§ PROBLEM DETAILS: Everything from the line containing "Para se encerrar" through the end of the entries should be transcribed exactly. Leave out all other lines.

§ THE RECORDS:
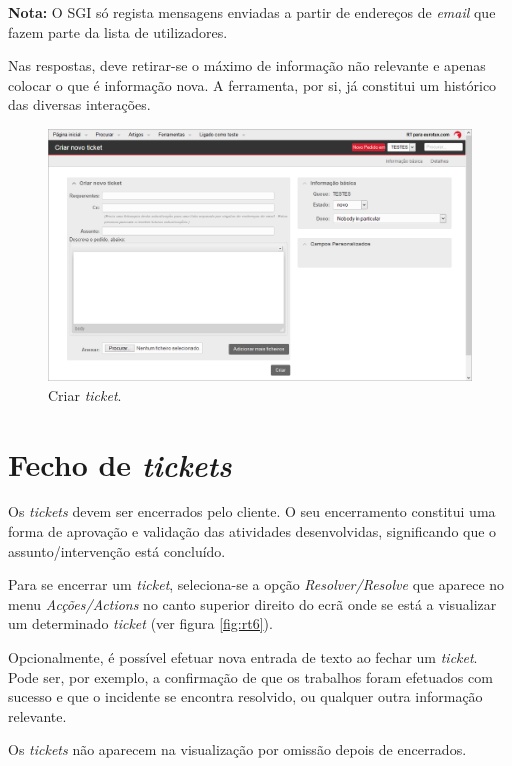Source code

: \textbf{Nota:} O SGI só regista mensagens enviadas a partir de endereços de \textit{email} que fazem parte da lista de utilizadores. 

Nas respostas, deve retirar-se o máximo de informação não relevante e apenas colocar o que é informação nova. A ferramenta, por si, já constitui um histórico das diversas interações.


\begin{figure}[H]
\begin{center}
\includegraphics[width=16cm]{include/img/rt3-1-PT}
\end{center}
\caption{Criar \textit{ticket}.}
\label{fig:rt3}
\end{figure}

\section{Fecho de \emph{tickets}}
Os \textit{tickets} devem ser encerrados pelo cliente. O seu encerramento constitui uma forma de aprovação e validação das atividades desenvolvidas, significando que o assunto/intervenção está concluído.

Para se encerrar um \emph{ticket}, seleciona-se a opção \emph{Resolver/\textit{Resolve}} que aparece no menu \emph{Acções/\textit{Actions}} no canto superior direito do ecrã onde se está a visualizar um determinado \emph{ticket} (ver figura \ref{fig:rt6}).

Opcionalmente, é possível efetuar nova entrada de texto ao fechar um \textit{ticket}. Pode ser, por exemplo, a confirmação de que os trabalhos foram efetuados com sucesso e que o incidente se encontra resolvido, ou qualquer outra informação relevante.

Os \textit{tickets} não aparecem na visualização por omissão depois de encerrados.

§ PROBLEM SOLUTION:
Para se encerrar um \emph{ticket}, seleciona-se a opção \emph{Resolver/\textit{Resolve}} que aparece no menu \emph{Acções/\textit{Actions}} no canto superior direito do ecrã onde se está a visualizar um determinado \emph{ticket} (ver figura \ref{fig:rt6}).

Opcionalmente, é possível efetuar nova entrada de texto ao fechar um \textit{ticket}. Pode ser, por exemplo, a confirmação de que os trabalhos foram efetuados com sucesso e que o incidente se encontra resolvido, ou qualquer outra informação relevante.

Os \textit{tickets} não aparecem na visualização por omissão depois de encerrados.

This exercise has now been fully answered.